Re: Unicode character transformation through XSLT

From: Markus Scherer (markus.scherer@jtcsv.com)
Date: Fri Mar 14 2003 - 12:40:40 EST

  • Next message: Mark Davis: "Re: New document."

    Nooo - Java's old "UTF" functions do not process UTF-8! They are there for String serialization, a
    Java-internal format.
    Use the Java Reader/Writer classes instead of these old ones!

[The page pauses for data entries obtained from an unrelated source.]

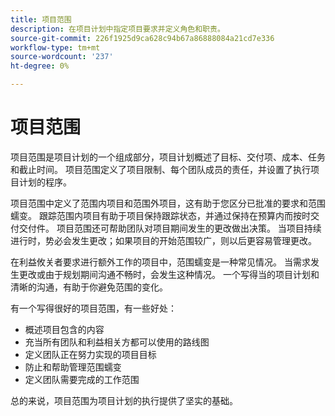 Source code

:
 ```yaml
---
title: 项目范围
description: 在项目计划中指定项目要求并定义角色和职责。
source-git-commit: 226f1925d9ca628c94b67a86888084a21cd7e336
workflow-type: tm+mt
source-wordcount: '237'
ht-degree: 0%

---
```



# 项目范围

项目范围是项目计划的一个组成部分，项目计划概述了目标、交付项、成本、任务和截止时间。 项目范围定义了项目限制、每个团队成员的责任，并设置了执行项目计划的程序。

项目范围中定义了范围内项目和范围外项目，这有助于您区分已批准的要求和范围蠕变。 跟踪范围内项目有助于项目保持跟踪状态，并通过保持在预算内而按时交付交付件。 项目范围还可帮助团队对项目期间发生的更改做出决策。 当项目持续进行时，势必会发生更改；如果项目的开始范围较广，则以后更容易管理更改。

在利益攸关者要求进行额外工作的项目中，范围蠕变是一种常见情况。 当需求发生更改或由于规划期间沟通不畅时，会发生这种情况。 一个写得当的项目计划和清晰的沟通，有助于你避免范围的变化。

有一个写得很好的项目范围，有一些好处：

- 概述项目包含的内容
- 充当所有团队和利益相关方都可以使用的路线图
- 定义团队正在努力实现的项目目标
- 防止和帮助管理范围蠕变
- 定义团队需要完成的工作范围

总的来说，项目范围为项目计划的执行提供了坚实的基础。
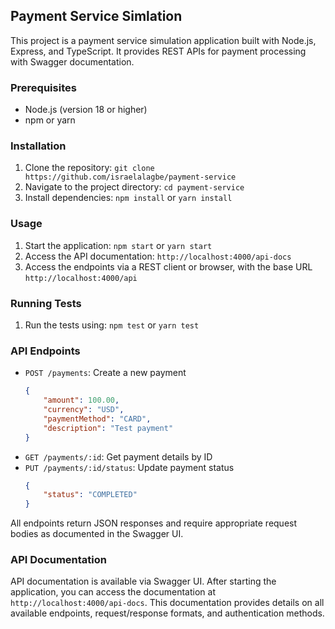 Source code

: ## Payment Service Simlation

This project is a payment service simulation application built with Node.js, Express, and TypeScript. It provides REST APIs for payment processing with Swagger documentation.

### Prerequisites

*   Node.js (version 18 or higher)
*   npm or yarn

### Installation

1.  Clone the repository: `git clone https://github.com/israelalagbe/payment-service`
2.  Navigate to the project directory: `cd payment-service`
3.  Install dependencies: `npm install` or `yarn install`

### Usage

1.  Start the application: `npm start` or `yarn start`
2.  Access the API documentation: `http://localhost:4000/api-docs`
3.  Access the endpoints via a REST client or browser, with the base URL `http://localhost:4000/api`

### Running Tests

1.  Run the tests using: `npm test` or `yarn test`

### API Endpoints

*   `POST /payments`: Create a new payment
    ```json
    {
        "amount": 100.00,
        "currency": "USD",
        "paymentMethod": "CARD",
        "description": "Test payment"
    }
    ```
*   `GET /payments/:id`: Get payment details by ID
*   `PUT /payments/:id/status`: Update payment status
    ```json
    {
        "status": "COMPLETED"
    }
    ```

All endpoints return JSON responses and require appropriate request bodies as documented in the Swagger UI.

### API Documentation

API documentation is available via Swagger UI. After starting the application, you can access the documentation at `http://localhost:4000/api-docs`. This documentation provides details on all available endpoints, request/response formats, and authentication methods.
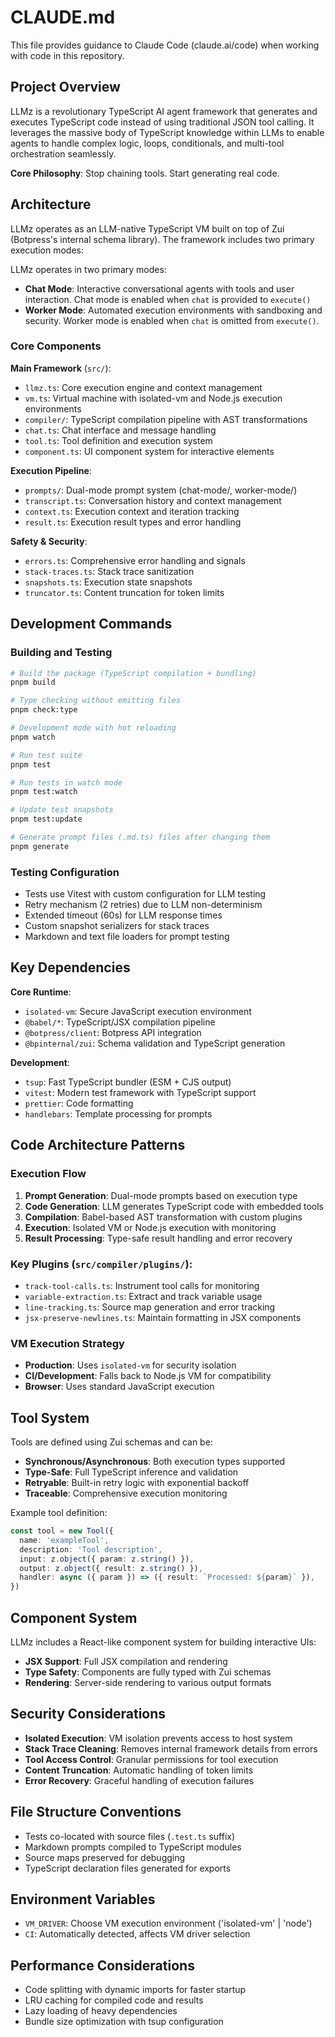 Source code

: # CLAUDE.md

This file provides guidance to Claude Code (claude.ai/code) when working with code in this repository.

## Project Overview

LLMz is a revolutionary TypeScript AI agent framework that generates and executes TypeScript code instead of using traditional JSON tool calling. It leverages the massive body of TypeScript knowledge within LLMs to enable agents to handle complex logic, loops, conditionals, and multi-tool orchestration seamlessly.

**Core Philosophy**: Stop chaining tools. Start generating real code.

## Architecture

LLMz operates as an LLM-native TypeScript VM built on top of Zui (Botpress's internal schema library). The framework includes two primary execution modes:

LLMz operates in two primary modes:

- **Chat Mode**: Interactive conversational agents with tools and user interaction. Chat mode is enabled when `chat` is provided to `execute()`
- **Worker Mode**: Automated execution environments with sandboxing and security. Worker mode is enabled when `chat` is omitted from `execute()`.

### Core Components

**Main Framework** (`src/`):

- `llmz.ts`: Core execution engine and context management
- `vm.ts`: Virtual machine with isolated-vm and Node.js execution environments
- `compiler/`: TypeScript compilation pipeline with AST transformations
- `chat.ts`: Chat interface and message handling
- `tool.ts`: Tool definition and execution system
- `component.ts`: UI component system for interactive elements

**Execution Pipeline**:

- `prompts/`: Dual-mode prompt system (chat-mode/, worker-mode/)
- `transcript.ts`: Conversation history and context management
- `context.ts`: Execution context and iteration tracking
- `result.ts`: Execution result types and error handling

**Safety & Security**:

- `errors.ts`: Comprehensive error handling and signals
- `stack-traces.ts`: Stack trace sanitization
- `snapshots.ts`: Execution state snapshots
- `truncator.ts`: Content truncation for token limits

## Development Commands

### Building and Testing

```bash
# Build the package (TypeScript compilation + bundling)
pnpm build

# Type checking without emitting files
pnpm check:type

# Development mode with hot reloading
pnpm watch

# Run test suite
pnpm test

# Run tests in watch mode
pnpm test:watch

# Update test snapshots
pnpm test:update

# Generate prompt files (.md.ts) files after changing them
pnpm generate
```

### Testing Configuration

- Tests use Vitest with custom configuration for LLM testing
- Retry mechanism (2 retries) due to LLM non-determinism
- Extended timeout (60s) for LLM response times
- Custom snapshot serializers for stack traces
- Markdown and text file loaders for prompt testing

## Key Dependencies

**Core Runtime**:

- `isolated-vm`: Secure JavaScript execution environment
- `@babel/*`: TypeScript/JSX compilation pipeline
- `@botpress/client`: Botpress API integration
- `@bpinternal/zui`: Schema validation and TypeScript generation

**Development**:

- `tsup`: Fast TypeScript bundler (ESM + CJS output)
- `vitest`: Modern test framework with TypeScript support
- `prettier`: Code formatting
- `handlebars`: Template processing for prompts

## Code Architecture Patterns

### Execution Flow

1. **Prompt Generation**: Dual-mode prompts based on execution type
2. **Code Generation**: LLM generates TypeScript code with embedded tools
3. **Compilation**: Babel-based AST transformation with custom plugins
4. **Execution**: Isolated VM or Node.js execution with monitoring
5. **Result Processing**: Type-safe result handling and error recovery

### Key Plugins (`src/compiler/plugins/`):

- `track-tool-calls.ts`: Instrument tool calls for monitoring
- `variable-extraction.ts`: Extract and track variable usage
- `line-tracking.ts`: Source map generation and error tracking
- `jsx-preserve-newlines.ts`: Maintain formatting in JSX components

### VM Execution Strategy

- **Production**: Uses `isolated-vm` for security isolation
- **CI/Development**: Falls back to Node.js VM for compatibility
- **Browser**: Uses standard JavaScript execution

## Tool System

Tools are defined using Zui schemas and can be:

- **Synchronous/Asynchronous**: Both execution types supported
- **Type-Safe**: Full TypeScript inference and validation
- **Retryable**: Built-in retry logic with exponential backoff
- **Traceable**: Comprehensive execution monitoring

Example tool definition:

```typescript
const tool = new Tool({
  name: 'exampleTool',
  description: 'Tool description',
  input: z.object({ param: z.string() }),
  output: z.object({ result: z.string() }),
  handler: async ({ param }) => ({ result: `Processed: ${param}` }),
})
```

## Component System

LLMz includes a React-like component system for building interactive UIs:

- **JSX Support**: Full JSX compilation and rendering
- **Type Safety**: Components are fully typed with Zui schemas
- **Rendering**: Server-side rendering to various output formats

## Security Considerations

- **Isolated Execution**: VM isolation prevents access to host system
- **Stack Trace Cleaning**: Removes internal framework details from errors
- **Tool Access Control**: Granular permissions for tool execution
- **Content Truncation**: Automatic handling of token limits
- **Error Recovery**: Graceful handling of execution failures

## File Structure Conventions

- Tests co-located with source files (`.test.ts` suffix)
- Markdown prompts compiled to TypeScript modules
- Source maps preserved for debugging
- TypeScript declaration files generated for exports

## Environment Variables

- `VM_DRIVER`: Choose VM execution environment ('isolated-vm' | 'node')
- `CI`: Automatically detected, affects VM driver selection

## Performance Considerations

- Code splitting with dynamic imports for faster startup
- LRU caching for compiled code and results
- Lazy loading of heavy dependencies
- Bundle size optimization with tsup configuration
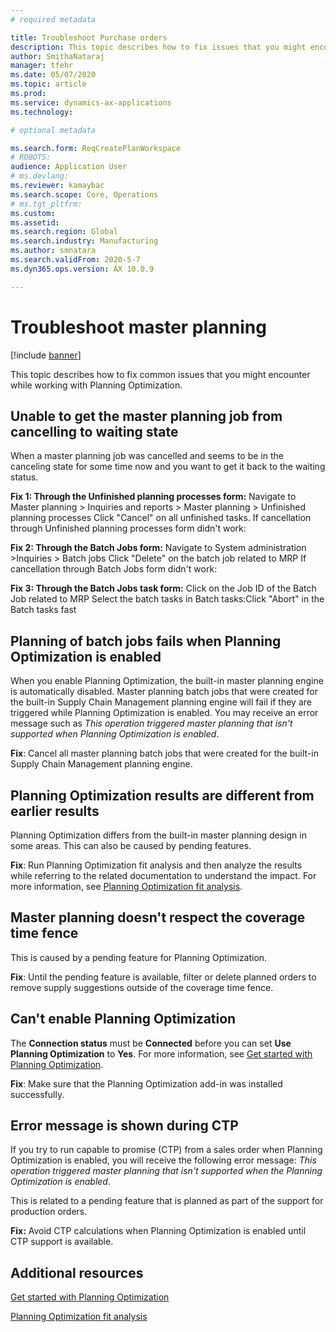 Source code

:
 ```yaml
---
# required metadata

title: Troubleshoot Purchase orders
description: This topic describes how to fix issues that you might encounter while working with Planning Optimization.
author: SmithaNataraj
manager: tfehr
ms.date: 05/07/2020
ms.topic: article
ms.prod: 
ms.service: dynamics-ax-applications
ms.technology: 

# optional metadata

ms.search.form: ReqCreatePlanWorkspace
# ROBOTS: 
audience: Application User
# ms.devlang: 
ms.reviewer: kamaybac
ms.search.scope: Core, Operations
# ms.tgt_pltfrm: 
ms.custom: 
ms.assetid: 
ms.search.region: Global
ms.search.industry: Manufacturing
ms.author: smnatara
ms.search.validFrom: 2020-5-7
ms.dyn365.ops.version: AX 10.0.9

---
```

# Troubleshoot master planning 

[!include [banner](../../includes/banner.md)]

This topic describes how to fix common issues that you might encounter while working with Planning Optimization.

## Unable to get the master planning job from cancelling to waiting state

When a master planning job was cancelled and seems to be in the canceling state for some time now and you want to get it back to the waiting status.

**Fix 1: Through the Unfinished planning processes form:**
Navigate to Master planning > Inquiries and reports > Master planning > Unfinished planning processes
Click "Cancel" on all unfinished tasks.
If cancellation through Unfinished planning processes form didn't work:

**Fix 2: Through the Batch Jobs form:**
Navigate to System administration >Inquiries > Batch jobs
Click "Delete" on the batch job related to MRP
If cancellation through Batch Jobs form didn't work:

**Fix 3: Through the Batch Jobs task form:**
Click on the Job ID of the Batch Job related to MRP
Select the batch tasks in Batch tasks:Click "Abort" in the Batch tasks fast

## Planning of batch jobs fails when Planning Optimization is enabled

When you enable Planning Optimization, the built-in master planning engine is automatically disabled. Master planning batch jobs that were created for the built-in Supply Chain Management planning engine will fail if they are triggered while Planning Optimization is enabled. You may receive an error message such as *This operation triggered master planning that isn't supported when Planning Optimization is enabled*.

**Fix**: Cancel all master planning batch jobs that were created for the built-in Supply Chain Management planning engine.

## Planning Optimization results are different from earlier results

Planning Optimization differs from the built-in master planning design in some areas. This can also be caused by pending features.

**Fix**: Run Planning Optimization fit analysis and then analyze the results while referring to the related documentation to understand the impact. For more information, see [Planning Optimization fit analysis](planning-optimization-fit-analysis.md).

## Master planning doesn't respect the coverage time fence

This is caused by a pending feature for Planning Optimization.

**Fix**: Until the pending feature is available, filter or delete planned orders to remove supply suggestions outside of the coverage time fence.

## Can't enable Planning Optimization

The **Connection status** must be **Connected** before you can set **Use Planning Optimization** to **Yes**. For more information, see [Get started with Planning Optimization](get-started.md).

**Fix**: Make sure that the Planning Optimization add-in was installed successfully.

## Error message is shown during CTP

If you try to run capable to promise (CTP) from a sales order when Planning Optimization is enabled, you will receive the following error message: *This operation triggered master planning that isn't supported when the Planning Optimization is enabled*.

This is related to a pending feature that is planned as part of the support for production orders.

**Fix:** Avoid CTP calculations when Planning Optimization is enabled until CTP support is available.

## Additional resources

[Get started with Planning Optimization](get-started.md)

[Planning Optimization fit analysis](planning-optimization-fit-analysis.md)
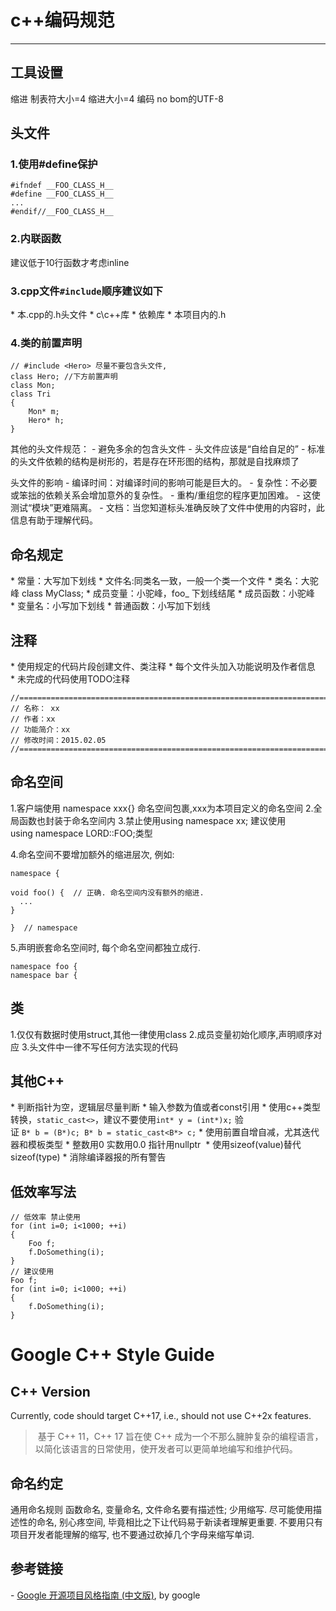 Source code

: # c++编码规范
-------------

## 工具设置
缩进 制表符大小=4 缩进大小=4
编码 no bom的UTF-8


## 头文件

### 1.使用#define保护
```
#ifndef __FOO_CLASS_H__
#define __FOO_CLASS_H__
...
#endif//__FOO_CLASS_H__
```
### 2.内联函数
建议低于10行函数才考虑inline


### 3.cpp文件`#include`顺序建议如下
* 本.cpp的.h头文件
* c\c++库
* 依赖库
* 本项目内的.h

### 4.类的前置声明
```
// #include <Hero> 尽量不要包含头文件,
class Hero; //下方前置声明
class Mon;
class Tri
{
    Mon* m;
    Hero* h;
}
```
其他的头文件规范：
- 避免多余的包含头文件
- 头文件应该是“自给自足的”
- 标准的头文件依赖的结构是树形的，若是存在环形图的结构，那就是自找麻烦了

头文件的影响
- 编译时间：对编译时间的影响可能是巨大的。
- 复杂性：不必要或笨拙的依赖关系会增加意外的复杂性。
- 重构/重组您的程序更加困难。
- 这使测试“模块”更难隔离。
- 文档：当您知道标头准确反映了文件中使用的内容时，此信息有助于理解代码。

## 命名规定
* 常量：大写加下划线
* 文件名:同类名一致，一般一个类一个文件
* 类名：大驼峰 class MyClass;
* 成员变量：小驼峰，foo_ 下划线结尾
* 成员函数：小驼峰
* 变量名：小写加下划线
* 普通函数：小写加下划线



## 注释
* 使用规定的代码片段创建文件、类注释
* 每个文件头加入功能说明及作者信息
* 未完成的代码使用TODO注释
```
//========================================================================
// 名称： xx
// 作者：xx
// 功能简介：xx
// 修改时间：2015.02.05
//========================================================================
```


## 命名空间
1.客户端使用 namespace xxx{} 命名空间包裹,xxx为本项目定义的命名空间
2.全局函数也封装于命名空间内
3.禁止使用using namespace xx; 建议使用using namespace LORD::FOO;类型

4.命名空间不要增加额外的缩进层次, 例如:
```
namespace {

void foo() {  // 正确. 命名空间内没有额外的缩进.
  ...
}

}  // namespace
```

5.声明嵌套命名空间时, 每个命名空间都独立成行.
```
namespace foo {
namespace bar {
```


## 类
1.仅仅有数据时使用struct,其他一律使用class
2.成员变量初始化顺序,声明顺序对应
3.头文件中一律不写任何方法实现的代码

## 其他C++
* 判断指针为空，逻辑层尽量判断
* 输入参数为值或者const引用
* 使用c++类型转换，`static_cast<>`，建议不要使用`int* y = (int*)x;` 验证 `B* b = (B*)c; B* b = static_cast<B*> c;`
* 使用前置自增自减，尤其迭代器和模板类型
* 整数用0 实数用0.0 指针用nullptr 
* 使用sizeof(value)替代sizeof(type)
* 消除编译器报的所有警告



## 低效率写法
```
// 低效率 禁止使用
for (int i=0; i<1000; ++i)
{
    Foo f;
    f.DoSomething(i);
}
// 建议使用
Foo f;
for (int i=0; i<1000; ++i)
{
    f.DoSomething(i);
}
```




# Google C++ Style Guide

## C++ Version
Currently, code should target C++17, i.e., should not use C++2x features.
> 基于 C++ 11，C++ 17 旨在使 C++ 成为一个不那么臃肿复杂的编程语言，以简化该语言的日常使用，使开发者可以更简单地编写和维护代码。



## 命名约定
通用命名规则
函数命名, 变量命名, 文件命名要有描述性; 少用缩写.
尽可能使用描述性的命名, 别心疼空间, 毕竟相比之下让代码易于新读者理解更重要. 不要用只有项目开发者能理解的缩写, 也不要通过砍掉几个字母来缩写单词.



## 参考链接
- [Google 开源项目风格指南 (中文版)](https://zh-google-styleguide.readthedocs.io/en/latest/contents/), by google



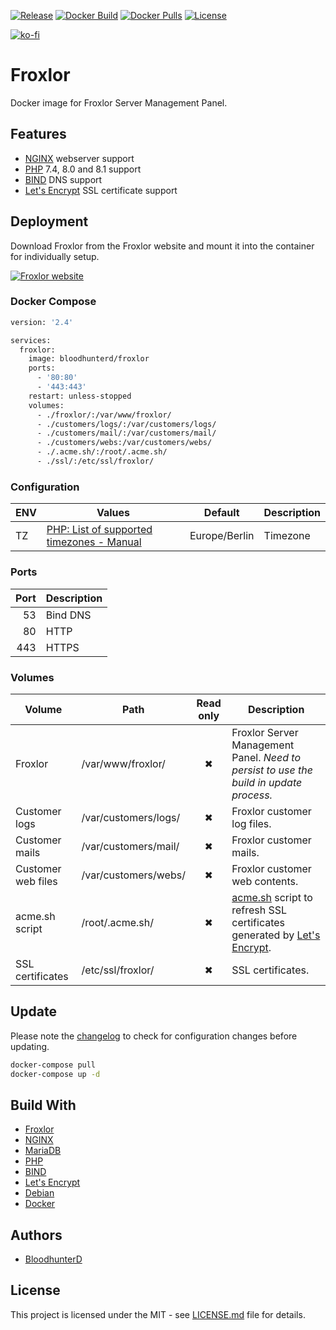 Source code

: [![Release](https://img.shields.io/github/v/release/bloodhunterd/froxlor?style=for-the-badge)](https://github.com/bloodhunterd/froxlor/releases)
[![Docker Build](https://img.shields.io/github/workflow/status/bloodhunterd/froxlor/Docker?style=for-the-badge&label=Docker%20Build)](https://github.com/bloodhunterd/froxlor/actions?query=workflow%3ADocker)
[![Docker Pulls](https://img.shields.io/docker/pulls/bloodhunterd/froxlor?style=for-the-badge)](https://hub.docker.com/r/bloodhunterd/froxlor)
[![License](https://img.shields.io/github/license/bloodhunterd/froxlor?style=for-the-badge)](https://github.com/bloodhunterd/froxlor/blob/master/LICENSE)

[![ko-fi](https://www.ko-fi.com/img/githubbutton_sm.svg)](https://ko-fi.com/bloodhunterd)

# Froxlor

Docker image for Froxlor Server Management Panel.

## Features

* [NGINX](https://www.nginx.com/) webserver support
* [PHP](https://www.php.net/) 7.4, 8.0 and 8.1 support
* [BIND](https://www.isc.org/bind/) DNS support
* [Let's Encrypt](https://letsencrypt.org/) SSL certificate support

## Deployment

Download Froxlor from the Froxlor website and mount it into the container for individually setup.

[![Froxlor website](https://img.shields.io/badge/Froxlor-Website-blue?style=for-the-badge)](https://froxlor.org/)

### Docker Compose

```dockerfile
version: '2.4'

services:
  froxlor:
    image: bloodhunterd/froxlor
    ports:
      - '80:80'
      - '443:443'
    restart: unless-stopped
    volumes:
      - ./froxlor/:/var/www/froxlor/
      - ./customers/logs/:/var/customers/logs/
      - ./customers/mail/:/var/customers/mail/
      - ./customers/webs:/var/customers/webs/
      - ./.acme.sh/:/root/.acme.sh/
      - ./ssl/:/etc/ssl/froxlor/
```

### Configuration

| ENV | Values | Default | Description
| --- | ------- | ------- | -----------
| TZ | [PHP: List of supported timezones - Manual](https://www.php.net/manual/en/timezones.php) | Europe/Berlin | Timezone

### Ports

| Port | Description
| ---: | -----------
| 53 | Bind DNS
| 80 | HTTP
| 443 | HTTPS

### Volumes

| Volume | Path | Read only | Description
| ------ | ---- | :-------: | -----------
| Froxlor | /var/www/froxlor/ | &#10006; | Froxlor Server Management Panel. *Need to persist to use the build in update process.*
| Customer logs | /var/customers/logs/ | &#10006; | Froxlor customer log files.
| Customer mails | /var/customers/mail/ | &#10006; | Froxlor customer mails.
| Customer web files | /var/customers/webs/ | &#10006; | Froxlor customer web contents.
| acme.sh script | /root/.acme.sh/ | &#10006; | [acme.sh](https://github.com/acmesh-official/acme.sh) script to refresh SSL certificates generated by [Let's Encrypt](https://letsencrypt.org/de/).
| SSL certificates | /etc/ssl/froxlor/ | &#10006; | SSL certificates.

## Update

Please note the [changelog](https://github.com/bloodhunterd/froxlor/blob/master/CHANGELOG.md) to check for configuration changes before updating.

```bash
docker-compose pull
docker-compose up -d
```

## Build With

* [Froxlor](https://froxlor.org/)
* [NGINX](https://www.nginx.com/)
* [MariaDB](https://mariadb.org/)
* [PHP](https://www.php.net/)
* [BIND](https://www.isc.org/bind/)
* [Let's Encrypt](https://letsencrypt.org/)
* [Debian](https://www.debian.org/)
* [Docker](https://www.docker.com/)

## Authors

* [BloodhunterD](https://github.com/bloodhunterd)

## License

This project is licensed under the MIT - see [LICENSE.md](https://github.com/bloodhunterd/froxlor/blob/master/LICENSE) file for details.
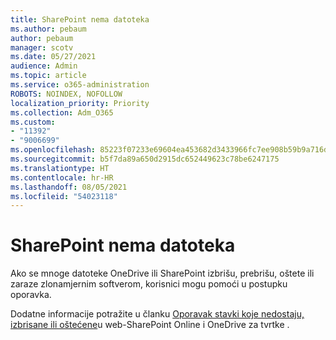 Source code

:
 ```yaml
---
title: SharePoint nema datoteka
ms.author: pebaum
author: pebaum
manager: scotv
ms.date: 05/27/2021
audience: Admin
ms.topic: article
ms.service: o365-administration
ROBOTS: NOINDEX, NOFOLLOW
localization_priority: Priority
ms.collection: Adm_O365
ms.custom:
- "11392"
- "9006699"
ms.openlocfilehash: 85223f07233e69604ea453682d3433966fc7ee908b59b9a716d9ba99950c9e62
ms.sourcegitcommit: b5f7da89a650d2915dc652449623c78be6247175
ms.translationtype: HT
ms.contentlocale: hr-HR
ms.lasthandoff: 08/05/2021
ms.locfileid: "54023118"
---
```

# <a name="sharepoint-files-are-missing"></a>SharePoint nema datoteka

Ako se mnoge datoteke OneDrive ili SharePoint izbrišu, prebrišu, oštete ili zaraze zlonamjernim softverom, korisnici mogu pomoći u postupku oporavka.

Dodatne informacije potražite u članku [Oporavak stavki koje nedostaju, izbrisane ili oštećene](https://go.microsoft.com/fwlink/?linkid=2110774)u web-SharePoint Online i OneDrive za tvrtke .
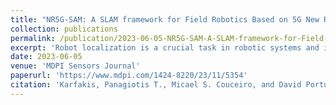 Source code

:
 ```yaml
---
title: "NR5G-SAM: A SLAM framework for Field Robotics Based on 5G New Radio"
collection: publications
permalink: /publication/2023-06-05-NR5G-SAM-A-SLAM-framework-for-Field-Robotics-Based-on-5G-New-Radio 
excerpt: 'Robot localization is a crucial task in robotic systems and is a pre-requisite for navigation. In outdoor environments, Global Navigation Satellite Systems (GNSS) have aided towards this direction, alongside laser and visual sensing. Despite their application in the field, GNSS suffers from limited availability in dense urban and rural environments. Light Detection and Ranging (LiDAR), inertial and visual methods are also prone to drift and can be susceptible to outliers due to environmental changes and illumination conditions. In this work, we propose a cellular Simultaneous Localization and Mapping (SLAM) framework based on 5G New Radio (NR) signals and inertial measurements for mobile robot localization with several gNodeB stations. The method outputs the pose of the robot along with a radio signal map based on the Received Signal Strength Indicator (RSSI) measurements for correction purposes. We then perform benchmarking against LiDAR-Inertial Odometry Smoothing and Mapping (LIO-SAM), a state-of-the-art LiDAR SLAM method, comparing performance via a simulator ground truth reference. Two experimental setups are presented and discussed using the sub-6 GHz and mmWave frequency bands for communication, while the transmission is based on down-link (DL) signals. Our results show that 5G positioning can be utilized for radio SLAM, providing increased robustness in outdoor environments and demonstrating its potential to assist in robot localization, as an additional absolute source of information when LiDAR methods fail and GNSS data is unreliable.'
date: 2023-06-05
venue: 'MDPI Sensors Journal'
paperurl: 'https://www.mdpi.com/1424-8220/23/11/5354'
citation: 'Karfakis, Panagiotis T., Micael S. Couceiro, and David Portugal. 2023. "NR5G-SAM: A SLAM Framework for Field Robot Applications Based on 5G New Radio" Sensors 23, no. 11: 5354.'
---
```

    See the Java tutorials on Internationalization:
    http://java.sun.com/docs/books/tutorial/i18n/text/convertintro.html
    http://java.sun.com/docs/books/tutorial/i18n/text/index.html
    http://java.sun.com/docs/books/tutorial/i18n/index.html

    See the descriptions of readUTF() functions (highlighting with ***):

    http://java.sun.com/j2se/1.4/docs/api/java/io/DataInputStream.html#readUTF(java.io.DataInput)

    "Reads from the stream in a representation of a Unicode character string encoded in ***Java modified
    UTF-8*** format; this string of characters is then returned as a String. The details of the
    ***modified UTF-8*** representation are exactly the same as for the readUTF method of DataInput."

    http://java.sun.com/j2se/1.4/docs/api/java/io/DataInput.html#readUTF()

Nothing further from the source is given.